┌─ DATA RECORDS

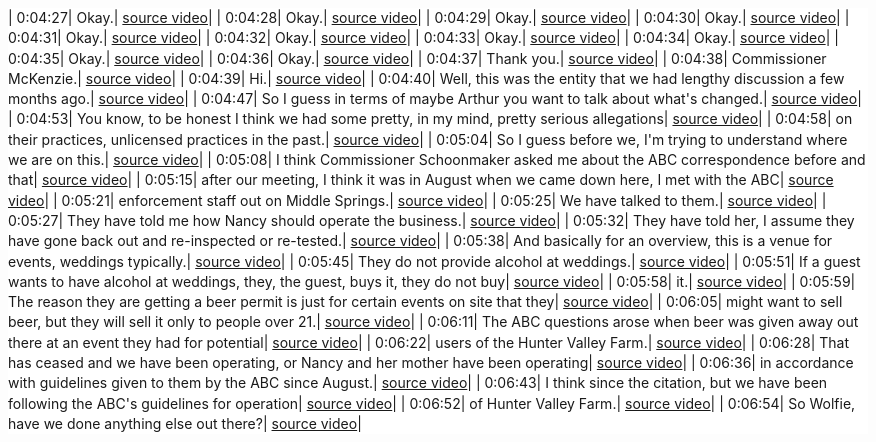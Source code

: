 | 0:04:27| Okay.| [source video](https://archive.org/details/cocomr267151221?start=267)|
| 0:04:28| Okay.| [source video](https://archive.org/details/cocomr267151221?start=268)|
| 0:04:29| Okay.| [source video](https://archive.org/details/cocomr267151221?start=269)|
| 0:04:30| Okay.| [source video](https://archive.org/details/cocomr267151221?start=270)|
| 0:04:31| Okay.| [source video](https://archive.org/details/cocomr267151221?start=271)|
| 0:04:32| Okay.| [source video](https://archive.org/details/cocomr267151221?start=272)|
| 0:04:33| Okay.| [source video](https://archive.org/details/cocomr267151221?start=273)|
| 0:04:34| Okay.| [source video](https://archive.org/details/cocomr267151221?start=274)|
| 0:04:35| Okay.| [source video](https://archive.org/details/cocomr267151221?start=275)|
| 0:04:36| Okay.| [source video](https://archive.org/details/cocomr267151221?start=276)|
| 0:04:37| Thank you.| [source video](https://archive.org/details/cocomr267151221?start=277)|
| 0:04:38| Commissioner McKenzie.| [source video](https://archive.org/details/cocomr267151221?start=278)|
| 0:04:39| Hi.| [source video](https://archive.org/details/cocomr267151221?start=279)|
| 0:04:40| Well, this was the entity that we had lengthy discussion a few months ago.| [source video](https://archive.org/details/cocomr267151221?start=280)|
| 0:04:47| So I guess in terms of maybe Arthur you want to talk about what's changed.| [source video](https://archive.org/details/cocomr267151221?start=287)|
| 0:04:53| You know, to be honest I think we had some pretty, in my mind, pretty serious allegations| [source video](https://archive.org/details/cocomr267151221?start=293)|
| 0:04:58| on their practices, unlicensed practices in the past.| [source video](https://archive.org/details/cocomr267151221?start=298)|
| 0:05:04| So I guess before we, I'm trying to understand where we are on this.| [source video](https://archive.org/details/cocomr267151221?start=304)|
| 0:05:08| I think Commissioner Schoonmaker asked me about the ABC correspondence before and that| [source video](https://archive.org/details/cocomr267151221?start=308)|
| 0:05:15| after our meeting, I think it was in August when we came down here, I met with the ABC| [source video](https://archive.org/details/cocomr267151221?start=315)|
| 0:05:21| enforcement staff out on Middle Springs.| [source video](https://archive.org/details/cocomr267151221?start=321)|
| 0:05:25| We have talked to them.| [source video](https://archive.org/details/cocomr267151221?start=325)|
| 0:05:27| They have told me how Nancy should operate the business.| [source video](https://archive.org/details/cocomr267151221?start=327)|
| 0:05:32| They have told her, I assume they have gone back out and re-inspected or re-tested.| [source video](https://archive.org/details/cocomr267151221?start=332)|
| 0:05:38| And basically for an overview, this is a venue for events, weddings typically.| [source video](https://archive.org/details/cocomr267151221?start=338)|
| 0:05:45| They do not provide alcohol at weddings.| [source video](https://archive.org/details/cocomr267151221?start=345)|
| 0:05:51| If a guest wants to have alcohol at weddings, they, the guest, buys it, they do not buy| [source video](https://archive.org/details/cocomr267151221?start=351)|
| 0:05:58| it.| [source video](https://archive.org/details/cocomr267151221?start=358)|
| 0:05:59| The reason they are getting a beer permit is just for certain events on site that they| [source video](https://archive.org/details/cocomr267151221?start=359)|
| 0:06:05| might want to sell beer, but they will sell it only to people over 21.| [source video](https://archive.org/details/cocomr267151221?start=365)|
| 0:06:11| The ABC questions arose when beer was given away out there at an event they had for potential| [source video](https://archive.org/details/cocomr267151221?start=371)|
| 0:06:22| users of the Hunter Valley Farm.| [source video](https://archive.org/details/cocomr267151221?start=382)|
| 0:06:28| That has ceased and we have been operating, or Nancy and her mother have been operating| [source video](https://archive.org/details/cocomr267151221?start=388)|
| 0:06:36| in accordance with guidelines given to them by the ABC since August.| [source video](https://archive.org/details/cocomr267151221?start=396)|
| 0:06:43| I think since the citation, but we have been following the ABC's guidelines for operation| [source video](https://archive.org/details/cocomr267151221?start=403)|
| 0:06:52| of Hunter Valley Farm.| [source video](https://archive.org/details/cocomr267151221?start=412)|
| 0:06:54| So Wolfie, have we done anything else out there?| [source video](https://archive.org/details/cocomr267151221?start=414)|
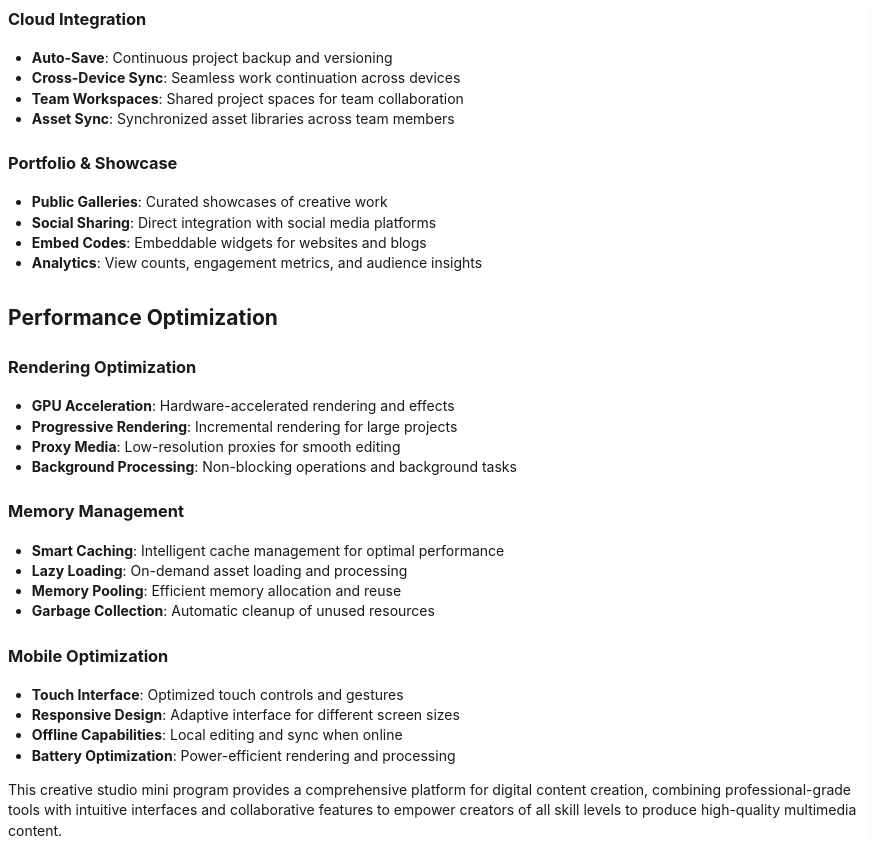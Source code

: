 ### Cloud Integration
- **Auto-Save**: Continuous project backup and versioning
- **Cross-Device Sync**: Seamless work continuation across devices
- **Team Workspaces**: Shared project spaces for team collaboration
- **Asset Sync**: Synchronized asset libraries across team members

### Portfolio & Showcase
- **Public Galleries**: Curated showcases of creative work
- **Social Sharing**: Direct integration with social media platforms
- **Embed Codes**: Embeddable widgets for websites and blogs
- **Analytics**: View counts, engagement metrics, and audience insights

## Performance Optimization

### Rendering Optimization
- **GPU Acceleration**: Hardware-accelerated rendering and effects
- **Progressive Rendering**: Incremental rendering for large projects
- **Proxy Media**: Low-resolution proxies for smooth editing
- **Background Processing**: Non-blocking operations and background tasks

### Memory Management
- **Smart Caching**: Intelligent cache management for optimal performance
- **Lazy Loading**: On-demand asset loading and processing
- **Memory Pooling**: Efficient memory allocation and reuse
- **Garbage Collection**: Automatic cleanup of unused resources

### Mobile Optimization
- **Touch Interface**: Optimized touch controls and gestures
- **Responsive Design**: Adaptive interface for different screen sizes
- **Offline Capabilities**: Local editing and sync when online
- **Battery Optimization**: Power-efficient rendering and processing

This creative studio mini program provides a comprehensive platform for digital content creation, combining professional-grade tools with intuitive interfaces and collaborative features to empower creators of all skill levels to produce high-quality multimedia content.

└─

◆ TASK PROMPT ◆
From the first line of the entries above through the line with "0:04:40| Well, this", set down each line exactly and drop the pictures.

◆ SOLUTION TO THIS TASK ◆
Source code

: | 0:04:27| Okay.| [source video](https://archive.org/details/cocomr267151221?start=267)|
| 0:04:28| Okay.| [source video](https://archive.org/details/cocomr267151221?start=268)|
| 0:04:29| Okay.| [source video](https://archive.org/details/cocomr267151221?start=269)|
| 0:04:30| Okay.| [source video](https://archive.org/details/cocomr267151221?start=270)|
| 0:04:31| Okay.| [source video](https://archive.org/details/cocomr267151221?start=271)|
| 0:04:32| Okay.| [source video](https://archive.org/details/cocomr267151221?start=272)|
| 0:04:33| Okay.| [source video](https://archive.org/details/cocomr267151221?start=273)|
| 0:04:34| Okay.| [source video](https://archive.org/details/cocomr267151221?start=274)|
| 0:04:35| Okay.| [source video](https://archive.org/details/cocomr267151221?start=275)|
| 0:04:36| Okay.| [source video](https://archive.org/details/cocomr267151221?start=276)|
| 0:04:37| Thank you.| [source video](https://archive.org/details/cocomr267151221?start=277)|
| 0:04:38| Commissioner McKenzie.| [source video](https://archive.org/details/cocomr267151221?start=278)|
| 0:04:39| Hi.| [source video](https://archive.org/details/cocomr267151221?start=279)|
| 0:04:40| Well, this was the entity that we had lengthy discussion a few months ago.| [source video](https://archive.org/details/cocomr267151221?start=280)|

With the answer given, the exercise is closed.